Grapevines needed constant care—pruning, irrigating, and harvesting—to maintain their fruitfulness. A protective wall, carefully fashioned terraces, and a watchman’s booth marked a well-kept hillside vineyard. The Israelites came to be well-acquainted with the work that needed to be done in a vineyard and understood what would happen if it was neglected.—Isaiah 5:1-7.
At the grape harvest, wine making began. Clusters of grapes were trampled in a vat or squeezed in a winepress. The juice was either boiled to extract its natural sugar or allowed to ferment to become wine. The land of Israel was blessed with just the right conditions for grape growing and wine making. *
People who live far from lands where figs grow may have seen only the dried and pressed variety. A fig straight from the tree seems to be a totally different fruit—sweet and juicy. To preserve them beyond the short harvesting period, figs have to be sun-dried and packaged. “Cakes of pressed figs” are mentioned often in the Bible.—1 Samuel 25:18.
Breaking open the leathery skin of a ripe pomegranate exposes hundreds of closely packed “minifruits,” ready for eating or juicing—a refreshing, healthful, and nourishing treat. Esteem for the pomegranate is seen in that representations of it once adorned the hem of one of the garments of the high priest as well as the pillars of Solomon’s temple.—Exodus 39:24; 1 Kings 7:20.
“Olives and Honey” The Bible contains close to 60 references to the olive, a valuable source of food and oil. Olive groves still dot most parts of Israel. (Deuteronomy 28:40) To this day, the October harvest is a family affair in many communities. Harvesters beat the tree branches to shake the olives free and then gather the fallen crop. The olives are preserved and used as food for the family year-round or are taken to a communal oil press. In fact, hundreds of ancient presses of various types have been unearthed at archaeological sites. Today, it is fascinating to see the pale green oil flow into containers for the family’s annual supply or for marketing as a source of income. Besides being used as a food item, olive oil also served as a cosmetic and as fuel for lamps.
The honey that Moses mentioned could have been either honey produced by bees or a syrup extracted from dates and grapes.
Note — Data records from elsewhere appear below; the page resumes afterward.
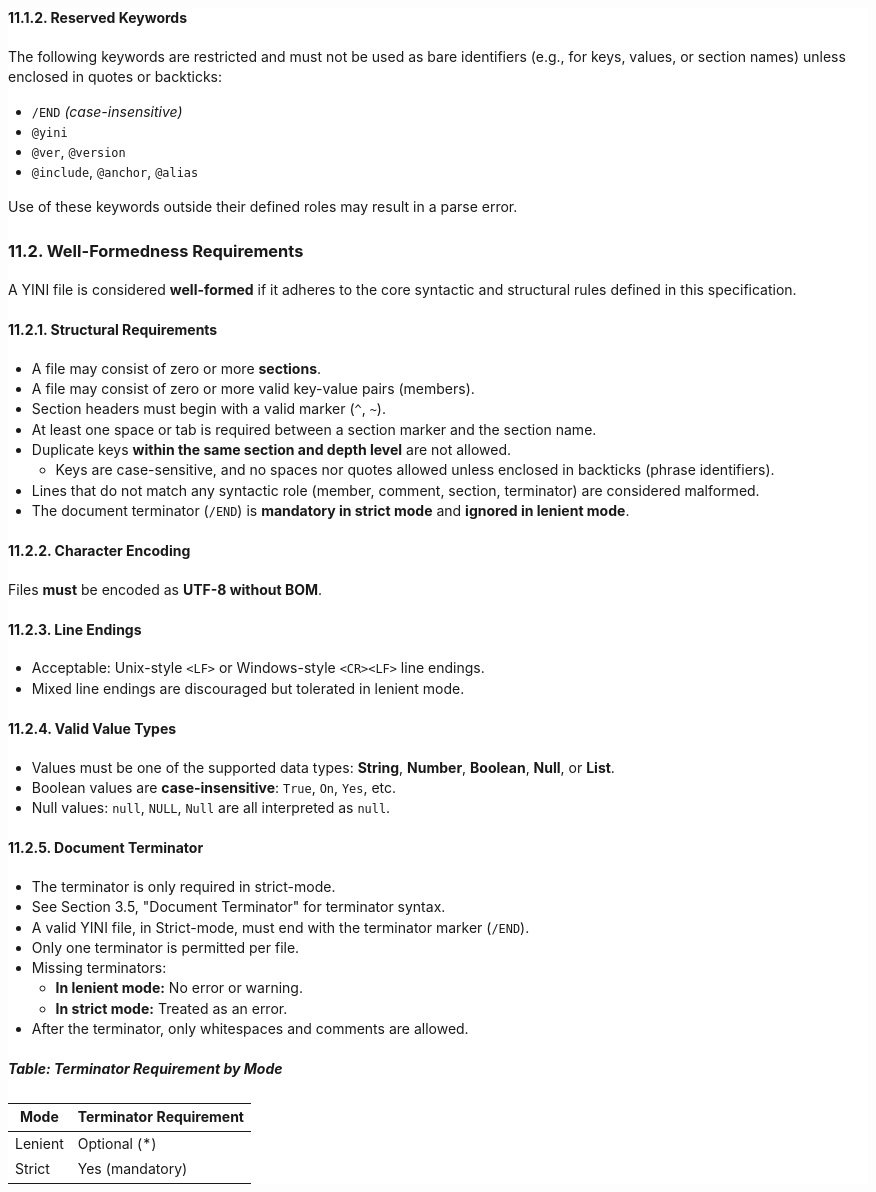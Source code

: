 #### 11.1.2. Reserved Keywords
The following keywords are restricted and must not be used as bare identifiers (e.g., for keys, values, or section names) unless enclosed in quotes or backticks:
- `/END` _(case-insensitive)_
- `@yini`
- `@ver`, `@version`
- `@include`, `@anchor`, `@alias`

Use of these keywords outside their defined roles may result in a parse error.

### 11.2. Well-Formedness Requirements
A YINI file is considered **well-formed** if it adheres to the core syntactic and structural rules defined in this specification.

#### 11.2.1. Structural Requirements
- A file may consist of zero or more **sections**.
- A file may consist of zero or more valid key-value pairs (members).
- Section headers must begin with a valid marker (`^`, `~`).
- At least one space or tab is required between a section marker and the section name.
- Duplicate keys **within the same section and depth level** are not allowed.
  - Keys are case-sensitive, and no spaces nor quotes allowed unless enclosed in backticks (phrase identifiers).
- Lines that do not match any syntactic role (member, comment, section, terminator) are considered malformed.
- The document terminator (`/END`) is **mandatory in strict mode** and **ignored in lenient mode**.

#### 11.2.2. Character Encoding
Files **must** be encoded as **UTF-8 without BOM**.

#### 11.2.3. Line Endings
- Acceptable: Unix-style `<LF>` or Windows-style `<CR><LF>` line endings.
- Mixed line endings are discouraged but tolerated in lenient mode.
  
#### 11.2.4. Valid Value Types
- Values must be one of the supported data types: **String**, **Number**, **Boolean**, **Null**, or **List**.
- Boolean values are **case-insensitive**: `True`, `On`, `Yes`, etc.
- Null values: `null`, `NULL`, `Null` are all interpreted as `null`.

#### 11.2.5. Document Terminator
- The terminator is only required in strict-mode.
- See Section 3.5, "Document Terminator" for terminator syntax.
- A valid YINI file, in Strict-mode, must end with the terminator marker (`/END`).
- Only one terminator is permitted per file.
- Missing terminators:
  - **In lenient mode:** No error or warning.
  - **In strict mode:** Treated as an error.
- After the terminator, only whitespaces and comments are allowed.

##### Table: Terminator Requirement by Mode
| Mode | Terminator Requirement |
|---|---|
| Lenient | Optional (*) |
| Strict | Yes (mandatory) |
Honey extracted from these fruits is still commonly used as a sweetener. But the honey mentioned in the Bible accounts of Samson and Jonathan was clearly wild honey from the comb. (Judges 14:8, 9; 1 Samuel 14:27) A recent discovery of an apiary of more than 30 beehives at Tel Rehov in northern Israel shows that beekeeping was practiced in the land as far back as the days of Solomon.
Today, anyone who takes a stroll through a colorful market in Israel—with its bakeries and well-stocked fruit and vegetable stalls—will find an abundant supply of “the seven species” in one form or another. These seven, of course, are just a few of the seemingly endless variety of foodstuffs produced locally. Modern agricultural methods have made it possible to cultivate plants native to other lands. All this abundance shows that this little strip of land does indeed live up to its reputation as the “good land.”—Numbers 14:7.